“What you might call trouble on the Home Front, Sloan, eh?”
Sloan dutifully acknowledged this. “You could put it like that, sir.” The great thing at the Police Station was to keep the Superintendent off the subject of the last war altogether. To a man, at some time or other every officer had figuratively splashed his way ashore at Walcheren with the Superintendent in nostalgic reminiscence. The station sergeant, who had to do it the most often, said he could actually feel his own feet getting wetter each time. Sloan hurried into speech. “Maurice Esdaile can’t get very far all the while there’s an ownership dispute.”
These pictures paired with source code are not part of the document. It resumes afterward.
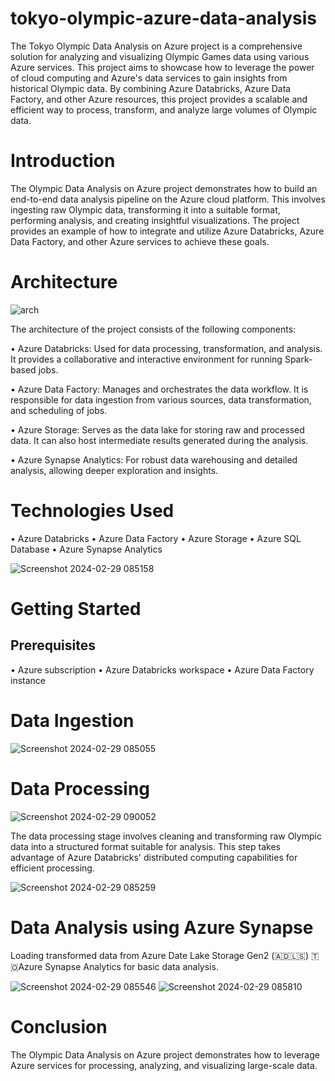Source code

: # tokyo-olympic-azure-data-analysis
The Tokyo Olympic Data Analysis on Azure project is a comprehensive solution for analyzing and visualizing Olympic Games data using various Azure services. This project aims to showcase how to leverage the power of cloud computing and Azure's data services to gain insights from historical Olympic data. By combining Azure Databricks, Azure Data Factory, and other Azure resources, this project provides a scalable and efficient way to process, transform, and analyze large volumes of Olympic data.

# Introduction
The Olympic Data Analysis on Azure project demonstrates how to build an end-to-end data analysis pipeline on the Azure cloud platform. This involves ingesting raw Olympic data, transforming it into a suitable format, performing analysis, and creating insightful visualizations. The project provides an example of how to integrate and utilize Azure Databricks, Azure Data Factory, and other Azure services to achieve these goals.

# Architecture
![arch](https://github.com/vishalkumar18/tokyo-olympic-azure-data-analysis/assets/43701305/3001ff21-4799-46e5-8b0c-4ab387d02764)

The architecture of the project consists of the following components:

•	Azure Databricks: Used for data processing, transformation, and analysis. It provides a collaborative and interactive environment for running Spark-based jobs.

•	Azure Data Factory: Manages and orchestrates the data workflow. It is responsible for data ingestion from various sources, data transformation, and scheduling of jobs.

•	Azure Storage: Serves as the data lake for storing raw and processed data. It can also host intermediate results generated during the analysis.

•	Azure Synapse Analytics: For robust data warehousing and detailed analysis, allowing deeper exploration and insights.

# Technologies Used
•	Azure Databricks
•	Azure Data Factory
•	Azure Storage
•	Azure SQL Database
•	Azure Synapse Analytics

![Screenshot 2024-02-29 085158](https://github.com/vishalkumar18/tokyo-olympic-azure-data-analysis/assets/43701305/976ae9ee-426f-4667-845a-6e6a1c879759)

# Getting Started
## Prerequisites
•	Azure subscription
•	Azure Databricks workspace
•	Azure Data Factory instance

# Data Ingestion
![Screenshot 2024-02-29 085055](https://github.com/vishalkumar18/tokyo-olympic-azure-data-analysis/assets/43701305/0d0e5f03-1f6d-4b72-aa05-ee7620946c9d)

# Data Processing
![Screenshot 2024-02-29 090052](https://github.com/vishalkumar18/tokyo-olympic-azure-data-analysis/assets/43701305/2ee6b68f-baf1-4770-877e-e4a70c862e0b)

The data processing stage involves cleaning and transforming raw Olympic data into a structured format suitable for analysis. This step takes advantage of Azure Databricks' distributed computing capabilities for efficient processing.

![Screenshot 2024-02-29 085259](https://github.com/vishalkumar18/tokyo-olympic-azure-data-analysis/assets/43701305/b7f8c665-ddd9-45ee-a3bd-5234fb1773ed)

# Data Analysis using Azure Synapse
Loading ​transformed data from Azure Date Lake Storage Gen2 (​🇦​​🇩​​🇱​​🇸​) ​🇹​​🇴​ Azure Synapse Analytics for basic data analysis.

![Screenshot 2024-02-29 085546](https://github.com/vishalkumar18/tokyo-olympic-azure-data-analysis/assets/43701305/2f03caff-1223-4cd0-9636-39aa869bbede)
![Screenshot 2024-02-29 085810](https://github.com/vishalkumar18/tokyo-olympic-azure-data-analysis/assets/43701305/67acb553-cf9c-4168-ad6b-8cfbd566e572)

# Conclusion
The Olympic Data Analysis on Azure project demonstrates how to leverage Azure services for processing, analyzing, and visualizing large-scale data.
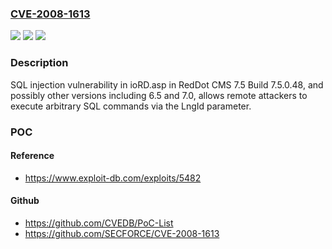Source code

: ### [CVE-2008-1613](https://cve.mitre.org/cgi-bin/cvename.cgi?name=CVE-2008-1613)
![](https://img.shields.io/static/v1?label=Product&message=n%2Fa&color=blue)
![](https://img.shields.io/static/v1?label=Version&message=n%2Fa&color=blue)
![](https://img.shields.io/static/v1?label=Vulnerability&message=n%2Fa&color=brighgreen)

### Description

SQL injection vulnerability in ioRD.asp in RedDot CMS 7.5 Build 7.5.0.48, and possibly other versions including 6.5 and 7.0, allows remote attackers to execute arbitrary SQL commands via the LngId parameter.

### POC

#### Reference
- https://www.exploit-db.com/exploits/5482

#### Github
- https://github.com/CVEDB/PoC-List
- https://github.com/SECFORCE/CVE-2008-1613

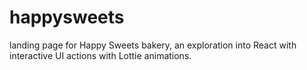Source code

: # happysweets
landing page for Happy Sweets bakery, an exploration into React with interactive UI actions with Lottie animations.
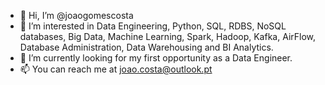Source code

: - 👋 Hi, I’m @joaogomescosta
- 👀 I’m interested in Data Engineering, Python, SQL, RDBS, NoSQL databases, Big Data, Machine Learning, Spark, Hadoop, Kafka, AirFlow, Database Administration, Data       Warehousing and BI Analytics.
- 🌱 I’m currently looking for my first opportunity as a Data Engineer.
- 📫 You can reach me at joao.costa@outlook.pt
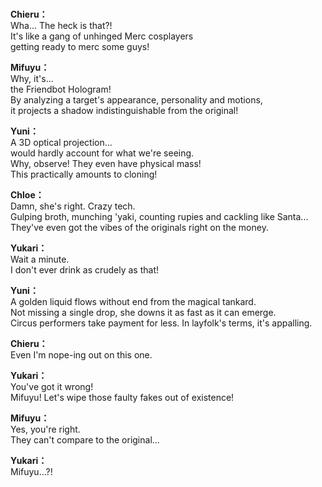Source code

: # 

  
**Chieru：**  
Wha... The heck is that?!  
It's like a gang of unhinged Merc cosplayers  
getting ready to merc some guys!  
  
**Mifuyu：**  
Why, it's...  
 the Friendbot Hologram!  
By analyzing a target's appearance, personality and motions,  
it projects a shadow indistinguishable from the original!  
  
**Yuni：**  
A 3D optical projection...  
 would hardly account for what we're seeing.  
Why, observe! They even have physical mass!  
This practically amounts to cloning!  
  
**Chloe：**  
Damn, she's right. Crazy tech.  
Gulping broth, munching 'yaki, counting rupies and cackling like Santa...  
They've even got the vibes of the originals right on the money.  
  
**Yukari：**  
Wait a minute.  
I don't ever drink as crudely as that!  
  
**Yuni：**  
A golden liquid flows without end from the magical tankard.  
Not missing a single drop, she downs it as fast as it can emerge.  
Circus performers take payment for less. In layfolk's terms, it's appalling.  
  
**Chieru：**  
Even I'm nope-ing out on this one.  
  
**Yukari：**  
You've got it wrong!  
Mifuyu! Let's wipe those faulty fakes out of existence!  
  
**Mifuyu：**  
Yes, you're right.  
They can't compare to the original...  
  
**Yukari：**  
Mifuyu...?!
“He’d be a fool if he tried,” said Leeyes warmly.
Sloan breathed again. This time he wasn’t going to be treated to a soliloquy on the shape of landing craft and what Brigade Headquarters had said to a rising young Leeyes.
“Exactly, sir,” he responded with alacrity. “Esdaile wouldn’t even be able to begin to raise the wind on the capital side if there’s any doubt about the title.” Purity of title was civil law, not criminal, but even a policeman knew enough to know that. Anyway the girl’s trustees had indicated that they weren’t going to stand in the way of the development so he didn’t see how that came into it.
“What about the woman?” asked Leeyes. He was even more chauvinistic driving a golf ball on Sundays than he was driving a car on weekdays.
It took Sloan a moment or two to work out who it was he was talking about. “Oh, you mean Miss Tompkins …”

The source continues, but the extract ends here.